Trying To Be A Good Daughter In A Crisis

Stretching for Seniors

“Why won’t you use a wheelchair,” I asked my mom, hating the impatient tone that had crept into my voice.

She had no problem pretending to need one at Disney, when it meant moving her grandkids up to the front of the line, or at the airport, so she could breeze through the TSA check on her way to a cruise ship, where she would no doubt be walking miles, stem to stern.  Why now, when she was at an effing hospital, was she refusing a wheelchair?

“Because I am not dead yet. I can still walk. Why are you are so impatient!” she said.

These were the only words my ballsy mother had uttered to me in the past two hours. She probably wished my brother were with her instead of me, and I didn’t blame her. I felt like an awful daughter.
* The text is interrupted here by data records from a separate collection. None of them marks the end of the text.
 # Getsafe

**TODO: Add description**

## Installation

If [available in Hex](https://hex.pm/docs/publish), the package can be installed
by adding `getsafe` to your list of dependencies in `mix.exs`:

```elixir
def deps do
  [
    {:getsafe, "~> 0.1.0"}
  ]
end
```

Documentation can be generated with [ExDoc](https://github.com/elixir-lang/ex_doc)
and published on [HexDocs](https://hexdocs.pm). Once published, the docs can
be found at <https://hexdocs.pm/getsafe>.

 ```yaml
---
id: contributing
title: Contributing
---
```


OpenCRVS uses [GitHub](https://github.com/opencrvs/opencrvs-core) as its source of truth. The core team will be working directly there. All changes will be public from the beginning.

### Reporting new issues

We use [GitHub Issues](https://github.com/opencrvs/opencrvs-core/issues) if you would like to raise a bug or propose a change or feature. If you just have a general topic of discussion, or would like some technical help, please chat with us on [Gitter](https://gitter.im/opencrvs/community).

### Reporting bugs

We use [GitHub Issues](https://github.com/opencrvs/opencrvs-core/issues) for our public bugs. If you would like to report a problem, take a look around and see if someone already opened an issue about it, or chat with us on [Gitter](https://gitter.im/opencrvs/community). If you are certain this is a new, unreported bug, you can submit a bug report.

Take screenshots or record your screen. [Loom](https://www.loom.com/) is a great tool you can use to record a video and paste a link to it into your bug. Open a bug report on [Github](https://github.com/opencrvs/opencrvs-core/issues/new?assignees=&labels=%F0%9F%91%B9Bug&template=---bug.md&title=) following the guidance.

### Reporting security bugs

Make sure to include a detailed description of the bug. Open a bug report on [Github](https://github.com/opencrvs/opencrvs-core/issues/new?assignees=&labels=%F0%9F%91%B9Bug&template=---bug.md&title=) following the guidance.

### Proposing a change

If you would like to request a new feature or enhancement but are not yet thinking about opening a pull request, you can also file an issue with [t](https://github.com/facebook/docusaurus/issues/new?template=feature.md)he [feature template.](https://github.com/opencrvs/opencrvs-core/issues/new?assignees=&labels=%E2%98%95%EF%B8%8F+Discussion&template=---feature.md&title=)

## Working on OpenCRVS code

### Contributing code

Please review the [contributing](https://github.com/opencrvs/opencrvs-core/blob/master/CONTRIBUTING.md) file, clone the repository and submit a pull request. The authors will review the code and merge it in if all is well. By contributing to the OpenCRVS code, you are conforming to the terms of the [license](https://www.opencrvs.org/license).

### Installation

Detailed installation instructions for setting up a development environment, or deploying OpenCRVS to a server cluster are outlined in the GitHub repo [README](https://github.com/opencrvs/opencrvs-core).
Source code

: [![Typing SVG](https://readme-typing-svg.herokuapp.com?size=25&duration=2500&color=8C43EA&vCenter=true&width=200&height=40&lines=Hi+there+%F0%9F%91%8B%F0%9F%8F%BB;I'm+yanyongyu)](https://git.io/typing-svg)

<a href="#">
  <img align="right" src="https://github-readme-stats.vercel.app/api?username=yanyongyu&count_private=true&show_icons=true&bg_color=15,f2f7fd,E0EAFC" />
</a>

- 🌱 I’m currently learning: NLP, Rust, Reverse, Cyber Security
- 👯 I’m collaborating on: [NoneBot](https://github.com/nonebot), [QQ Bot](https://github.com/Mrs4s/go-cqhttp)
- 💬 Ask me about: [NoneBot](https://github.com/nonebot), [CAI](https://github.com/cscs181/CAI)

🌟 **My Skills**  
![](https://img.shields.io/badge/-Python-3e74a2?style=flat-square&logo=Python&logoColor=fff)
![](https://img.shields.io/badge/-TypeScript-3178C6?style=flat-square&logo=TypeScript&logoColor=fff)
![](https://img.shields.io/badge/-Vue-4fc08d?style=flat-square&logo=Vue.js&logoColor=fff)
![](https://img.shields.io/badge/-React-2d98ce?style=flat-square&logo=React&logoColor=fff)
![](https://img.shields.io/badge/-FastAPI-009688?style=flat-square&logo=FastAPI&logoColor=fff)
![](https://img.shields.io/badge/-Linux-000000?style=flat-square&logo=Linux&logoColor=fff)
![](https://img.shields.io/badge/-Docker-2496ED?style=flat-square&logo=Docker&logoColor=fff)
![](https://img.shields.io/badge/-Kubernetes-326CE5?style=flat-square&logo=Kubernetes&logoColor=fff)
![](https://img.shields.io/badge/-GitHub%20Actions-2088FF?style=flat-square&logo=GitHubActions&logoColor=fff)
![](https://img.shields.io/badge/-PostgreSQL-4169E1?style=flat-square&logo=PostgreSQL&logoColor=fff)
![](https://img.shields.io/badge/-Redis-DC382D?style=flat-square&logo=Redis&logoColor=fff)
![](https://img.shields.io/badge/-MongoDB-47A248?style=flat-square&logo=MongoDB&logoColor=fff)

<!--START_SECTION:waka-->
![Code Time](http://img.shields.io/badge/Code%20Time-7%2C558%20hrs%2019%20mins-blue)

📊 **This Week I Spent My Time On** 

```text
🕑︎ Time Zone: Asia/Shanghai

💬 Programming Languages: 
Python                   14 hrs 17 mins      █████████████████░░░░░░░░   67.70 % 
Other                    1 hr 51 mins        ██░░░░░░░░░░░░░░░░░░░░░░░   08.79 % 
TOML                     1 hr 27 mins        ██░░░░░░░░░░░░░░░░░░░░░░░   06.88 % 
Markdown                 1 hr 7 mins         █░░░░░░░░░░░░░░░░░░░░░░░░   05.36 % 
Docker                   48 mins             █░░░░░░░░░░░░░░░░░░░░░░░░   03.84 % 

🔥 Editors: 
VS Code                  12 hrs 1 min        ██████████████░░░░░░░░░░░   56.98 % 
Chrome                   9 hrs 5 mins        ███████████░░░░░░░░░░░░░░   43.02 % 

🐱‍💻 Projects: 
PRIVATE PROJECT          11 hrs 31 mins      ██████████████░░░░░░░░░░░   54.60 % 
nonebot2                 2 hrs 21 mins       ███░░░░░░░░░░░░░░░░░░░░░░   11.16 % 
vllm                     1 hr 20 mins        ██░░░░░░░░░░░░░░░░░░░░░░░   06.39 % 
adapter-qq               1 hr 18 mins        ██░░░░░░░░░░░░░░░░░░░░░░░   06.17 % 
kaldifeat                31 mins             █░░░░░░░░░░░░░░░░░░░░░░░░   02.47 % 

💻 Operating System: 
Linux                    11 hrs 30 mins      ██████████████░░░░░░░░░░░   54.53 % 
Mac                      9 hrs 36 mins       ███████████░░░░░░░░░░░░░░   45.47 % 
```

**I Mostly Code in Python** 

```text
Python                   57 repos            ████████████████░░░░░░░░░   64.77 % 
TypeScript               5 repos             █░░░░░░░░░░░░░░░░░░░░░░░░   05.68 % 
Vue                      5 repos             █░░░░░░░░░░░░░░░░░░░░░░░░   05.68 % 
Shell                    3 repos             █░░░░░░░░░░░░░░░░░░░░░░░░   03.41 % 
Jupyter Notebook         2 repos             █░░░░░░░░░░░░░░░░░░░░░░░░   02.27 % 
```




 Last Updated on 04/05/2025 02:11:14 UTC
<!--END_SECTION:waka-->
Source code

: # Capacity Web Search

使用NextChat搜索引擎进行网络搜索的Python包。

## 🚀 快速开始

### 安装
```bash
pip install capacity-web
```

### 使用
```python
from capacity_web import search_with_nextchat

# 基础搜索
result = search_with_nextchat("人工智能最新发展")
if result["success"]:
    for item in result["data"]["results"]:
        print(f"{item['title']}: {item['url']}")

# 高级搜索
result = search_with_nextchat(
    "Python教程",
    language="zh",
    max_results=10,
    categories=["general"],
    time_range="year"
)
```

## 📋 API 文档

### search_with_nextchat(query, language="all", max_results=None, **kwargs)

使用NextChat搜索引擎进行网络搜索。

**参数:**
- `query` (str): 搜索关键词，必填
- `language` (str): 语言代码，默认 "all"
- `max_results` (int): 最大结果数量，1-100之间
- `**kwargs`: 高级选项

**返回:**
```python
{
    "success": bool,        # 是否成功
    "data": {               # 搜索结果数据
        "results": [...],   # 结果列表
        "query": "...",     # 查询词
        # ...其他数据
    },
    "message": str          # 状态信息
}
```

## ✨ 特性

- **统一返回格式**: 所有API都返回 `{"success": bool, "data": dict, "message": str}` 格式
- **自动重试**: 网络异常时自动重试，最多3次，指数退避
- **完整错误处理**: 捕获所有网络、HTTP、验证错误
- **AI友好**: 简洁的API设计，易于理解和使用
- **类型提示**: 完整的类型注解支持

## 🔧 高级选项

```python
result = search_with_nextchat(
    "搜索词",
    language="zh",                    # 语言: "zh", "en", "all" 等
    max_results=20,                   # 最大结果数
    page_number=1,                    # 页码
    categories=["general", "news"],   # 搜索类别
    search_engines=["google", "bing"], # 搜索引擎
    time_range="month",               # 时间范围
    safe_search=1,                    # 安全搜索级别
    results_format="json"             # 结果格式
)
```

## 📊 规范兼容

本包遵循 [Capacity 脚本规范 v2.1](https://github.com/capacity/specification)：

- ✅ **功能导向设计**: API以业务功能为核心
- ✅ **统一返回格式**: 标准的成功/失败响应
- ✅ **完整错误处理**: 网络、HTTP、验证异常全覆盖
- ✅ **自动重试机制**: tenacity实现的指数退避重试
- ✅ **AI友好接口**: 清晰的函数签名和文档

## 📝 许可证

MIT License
I was inept at navigating the big city hospital and it was exacerbated by the stress of my mother’s illness. I walked five feet ahead of her, helpless without an app to lead us to the MRI suite for her final scan of the day. I had one job and I felt like I was failing miserably.

My mother walked along slowly behind me in her green puffer, her muscles visibly aching, the puffer falling off her left shoulder. We walked in one direction, and then another. Passed the Garden Café twice. The gift shop three times. I felt like an awful daughter.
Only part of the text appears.